Returning Series Review: Desperate Housewives (ABC)
09/21/06 11:12 PM
By ED BARK
Drenched by an uncommon but cathartic cloudburst, ABC's Desperate Housewives returns for a third season Sunday in hopes of recapturing what made it hot, hot, hot.
Mary Alice Young's (Brenda Strong) trademark opening narration acknowledges that something went more than a little wrong in the sudser's sophomore year.
"This is what rainy days are good for," she says. "They make everything clean again."
Ergo, DH fast-forwards six months into the future after a flashback that shows Orson Hodge (Kyle MacLachlan) to be an even nastier guy than imagined. He ended last season by running down star-crossed Mike Delfino (James Denton). Now we see that the persnickety S.O.B. also brutalized his previous wife, Alma (Valerie Mahaffey), who grew to love her parrot more than him.
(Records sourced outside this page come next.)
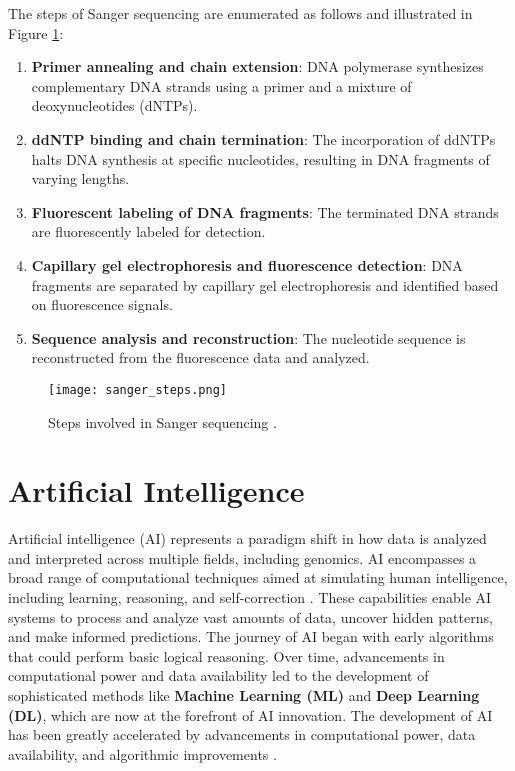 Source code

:The steps of Sanger sequencing are enumerated as follows and illustrated in Figure \ref{fig:sanger_steps}: 
\begin{enumerate} 
\item \textbf{Primer annealing and chain extension}: DNA polymerase synthesizes complementary DNA strands using a primer and a mixture of deoxynucleotides (dNTPs). 
\item \textbf{ddNTP binding and chain termination}: The incorporation of ddNTPs halts DNA synthesis at specific nucleotides, resulting in DNA fragments of varying lengths. 
\item \textbf{Fluorescent labeling of DNA fragments}: The terminated DNA strands are fluorescently labeled for detection. 
\item \textbf{Capillary gel electrophoresis and fluorescence detection}: DNA fragments are separated by capillary gel electrophoresis and identified based on fluorescence signals. 
\item \textbf{Sequence analysis and reconstruction}: The nucleotide sequence is reconstructed from the fluorescence data and analyzed. 
\end{enumerate}

\begin{figure}[H]
\centering
\texttt{[image: sanger\_steps.png]}
\caption{Steps involved in Sanger sequencing \cite{biotechreality_sanger_steps}.}
\label{fig:sanger_steps}
\end{figure}

\section{Artificial Intelligence}
Artificial intelligence (AI) represents a paradigm shift in how data is analyzed and interpreted across multiple fields, including genomics. AI encompasses a broad range of computational techniques aimed at simulating human intelligence, including learning, reasoning, and self-correction \cite{russell2010artificial}. These capabilities enable AI systems to process and analyze vast amounts of data, uncover hidden patterns, and make informed predictions.
The journey of AI began with early algorithms that could perform basic logical reasoning. Over time, advancements in computational power and data availability led to the development of sophisticated methods like \textbf{Machine Learning (ML)} and \textbf{Deep Learning (DL)}, which are now at the forefront of AI innovation.
The development of AI has been greatly accelerated by advancements in computational power, data availability, and algorithmic improvements \cite{brynjolfsson2014second}. 

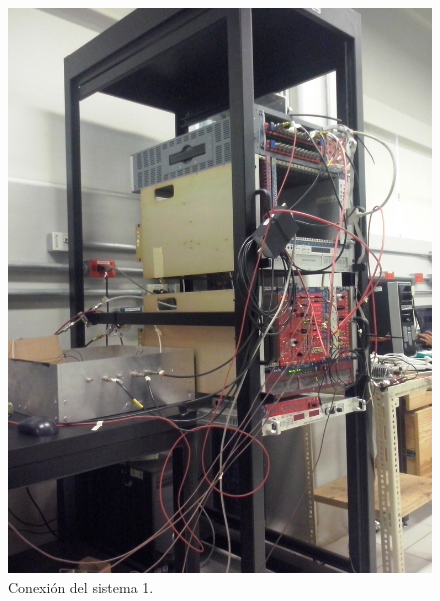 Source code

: \documentclass[a4paper,10pt]{article}
\numberwithin{equation}{section}
\begin{document}
\begin{figure}[H]
 \center 
 \includegraphics[scale=0.1]{Imagenes/sistema1}
 \caption{Conexión del sistema 1.}
\end{figure}
\end{document}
The daringly different MacLachlan has one of the more offbeat resumes in the biz. Dune, Blue Velvet, Twin Peaks, Showgirls and Sex and the City preceded this latest career turn. Whatever the part, his fulsome hair just won't quit. Anchorman-thick and still preternaturally dark, it beckons a woman's fingers to get lost in it. Only this time his character is a veritable, no-muss Martha Stewart of a man, which of course drives duped new fiancee Bree Van De Kamp (Marcia Cross) wild with passion.
Their bedroom consummation finds Orson lowering his mug to where no man has gone before with prim, proper Bree. "Oh, I don't do that. I'm Republican," she protests. You might say that Orson is a bush man, too, even though he's a professed Libertarian. For both of them, all's well that ends well.
OK, here's what else has happened:
Gabrielle Solis (Eva Longoria) has split from husband Carlos (Richard Chavira) and is awaiting the birth of their child by surrogate mother Xiao-Mei (Gwendoline Yeo), who's getting ever more demanding.
Lynette Scavo (Felicity Huffman) is trying to cope with husband Tom's (Doug Savant) deference to nubile Nora Huntington (Kiersten Warren), with whom he had a love child several years back. An amusing if overreaching early segment finds a nightgowned Nora jockeying for position while Lynette strives to take an old-school portrait for the family's latest Christmas card.
Susan Mayer (Teri Hatcher) is still keeping a faithful bedside vigil beside comatose Mike. But she's starting to fall for an English bloke whose own wife has been in a coma for three years.
And Edie Britt is trying to sell the Youngs' vacated house. So much for her in DH's Sept. 24 return.
Comedic, quirky, better-focused and halfway dangerous again, the reconstituted DH seems worth another go after last year's meandering semi-disaster. Creator Marc Cherry has seen the light, and also the diminished ratings.
Still, poor James Denton had better get some relief soon. His Mike Delfino has to play the entire first episode motionless and on his back. This includes a lengthy scene in which Susan snuggles into his hospital bed and says she "sure could use someone to talk to who also talks back."
Denton never moves or blinks an eye and Hatcher actually pulls this scene off. But imagine how many takes it must have taken, and what a great blooper reel it'll make.
Anyway, they'll save that for next year's DVD set. In the pivotal here and now, DH at least is making a concerted effort to save itself.